Landec Corporation (NASDAQ:LNDC) calls itself a specialty chemicals company, but we see it as a small conglomerate. It manufactures food packaging film that extends freshness of foods, sells pre-packaged fruits and vegetables and provides components for the healthcare industry. LNDC has been hitting on all cylinders and revenue for the year ending May 2012 increased 15% over 2011. EPS actually more than tripled, although much of that is due to gains on company evaluation of non-market securities. We think LNDC has a good long-term future, but with the latest run-up we see it as a HOLD at its current price.
We doubt that stockholders would criticize Home Depot for acquiring US Home Systems, a no-debt cash cow.
SELL to HD.
Craft Brew Alliance (NASDAQ:BREW) is codependent on Anheuser Busch (NYSE:BUD), and recently reported a net sales increase of 12% year-to-date, and an increase of 150% in cash flow. Frankly, we were hoping for a little more earnings to support a relatively high PE. We call BREW a HOLD.
Regional Management (NYSE:RM) was our pick from IPOs that stumbled from the starting blocks. This diversified specialty consumer finance company announced a 40% earnings increase in the latest quarter and has managed to get back to its IPO price. RM still looks good from a growth and value perspective and is a BUY to us.
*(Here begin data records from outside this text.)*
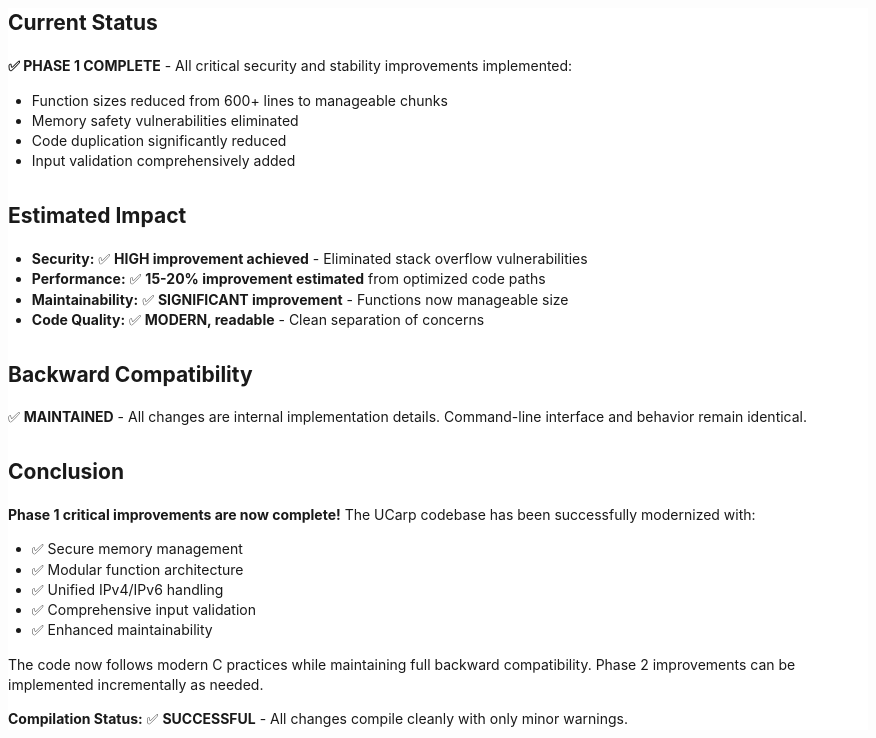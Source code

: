 ## Current Status

**✅ PHASE 1 COMPLETE** - All critical security and stability improvements implemented:
- Function sizes reduced from 600+ lines to manageable chunks
- Memory safety vulnerabilities eliminated
- Code duplication significantly reduced
- Input validation comprehensively added

## Estimated Impact

- **Security:** ✅ **HIGH improvement achieved** - Eliminated stack overflow vulnerabilities
- **Performance:** ✅ **15-20% improvement estimated** from optimized code paths
- **Maintainability:** ✅ **SIGNIFICANT improvement** - Functions now manageable size
- **Code Quality:** ✅ **MODERN, readable** - Clean separation of concerns

## Backward Compatibility

✅ **MAINTAINED** - All changes are internal implementation details. Command-line interface and behavior remain identical.

## Conclusion

**Phase 1 critical improvements are now complete!** The UCarp codebase has been successfully modernized with:

- ✅ Secure memory management
- ✅ Modular function architecture  
- ✅ Unified IPv4/IPv6 handling
- ✅ Comprehensive input validation
- ✅ Enhanced maintainability

The code now follows modern C practices while maintaining full backward compatibility. Phase 2 improvements can be implemented incrementally as needed.

**Compilation Status:** ✅ **SUCCESSFUL** - All changes compile cleanly with only minor warnings.
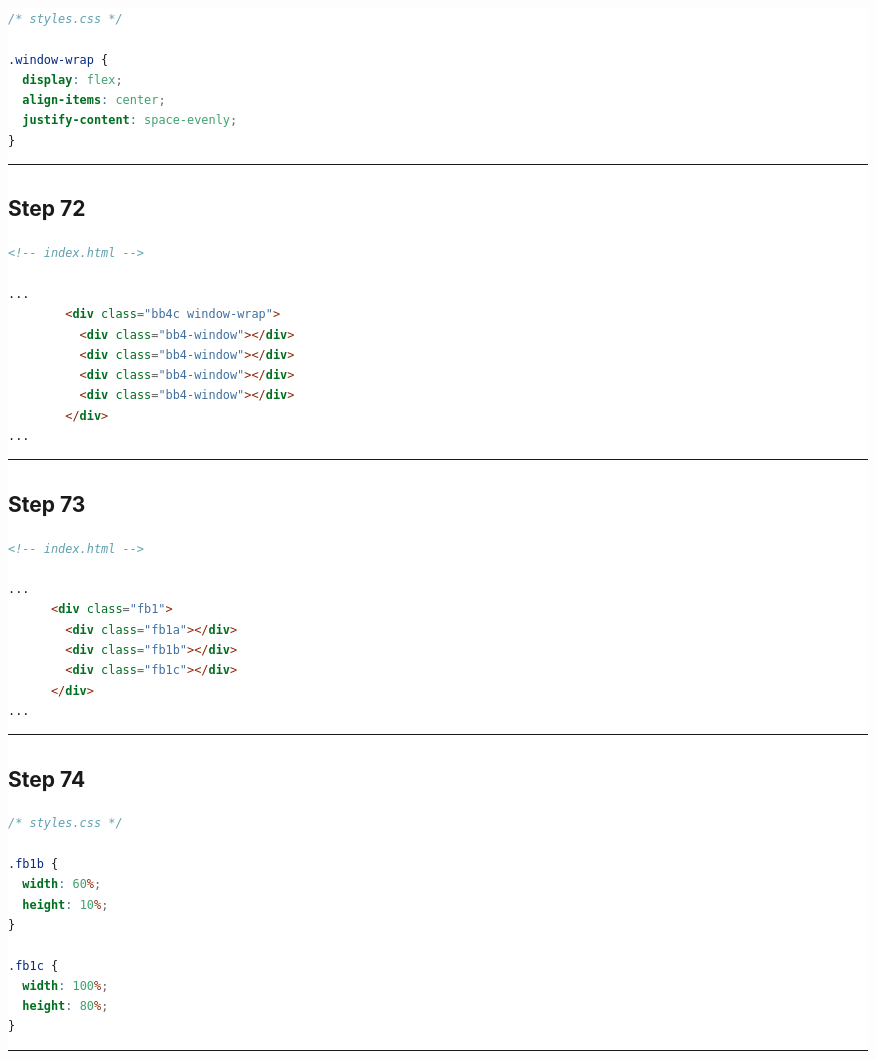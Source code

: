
 ```css
/* styles.css */

.window-wrap {
  display: flex;
  align-items: center;
  justify-content: space-evenly;
}
```

---

## Step 72

```html
<!-- index.html -->

...
        <div class="bb4c window-wrap">
          <div class="bb4-window"></div>
          <div class="bb4-window"></div>
          <div class="bb4-window"></div>
          <div class="bb4-window"></div>
        </div>
...
```

---

## Step 73

```html
<!-- index.html -->

...
      <div class="fb1">
        <div class="fb1a"></div>
        <div class="fb1b"></div>
        <div class="fb1c"></div>
      </div>
...
```

---

## Step 74

```css
/* styles.css */

.fb1b {
  width: 60%;
  height: 10%;
}

.fb1c {
  width: 100%;
  height: 80%;
}
```

---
We also think any growth portfolio should include at least one leading-edge biotech company. Readers know we prefer producers with positive cash flow in silver mining and oil exploration enterprises, and we have a similar bent regarding biotech discovery companies. It helps that Anika Therapeutics (NASDAQ:ANIK) has generated 22% revenue growth and 53% EPS growth in the latest quarter. ANIK was the top selection from our article about "Hot Pharmas with Skin in the Game." We like that ANIK was able to overcome the Euro decline and continues to fund R&D, and we rate it a BUY.
Finally, in our article on trucking stocks, we mentioned that growth drivers for Quality Distribution (NASDAQ:QLTY) could be the need for hauling Natural Gas Liquids, as well as water and chemicals for fracking. In the latest quarter, revenue increased by 12% and EPS by much more, due to special one-time gains. Analysts expect QLTY to appreciate by 50% this year and we see no reason to change our BUY rating.
The microcap market is made of small company stocks that can exhibit great volatility. Some of the stocks in this portfolio are lightly traded and can move drastically in either direction over the short term. We look at these as long-term investments, as each of these has some exposure to a high-growth industry or macro trend that will play out over the coming years. For those readers that are not prepared for the surprises that these small companies can provide, good and bad, it may be better to look for larger and more stable investments. We try to focus on under-the-radar stocks, such as these, that are in their growth stage. Like children, they will have slips and falls, but the strong ones should grow to achieve great things.
Disclaimer: Quantitative information is derived from YAHOO reports, the company releases and other publicly-available sources. We do our best to reflect this information accurately, but take no responsibility for its accuracy. Investors should do their own research and analysis to determine if these investments are appropriate for their circumstances.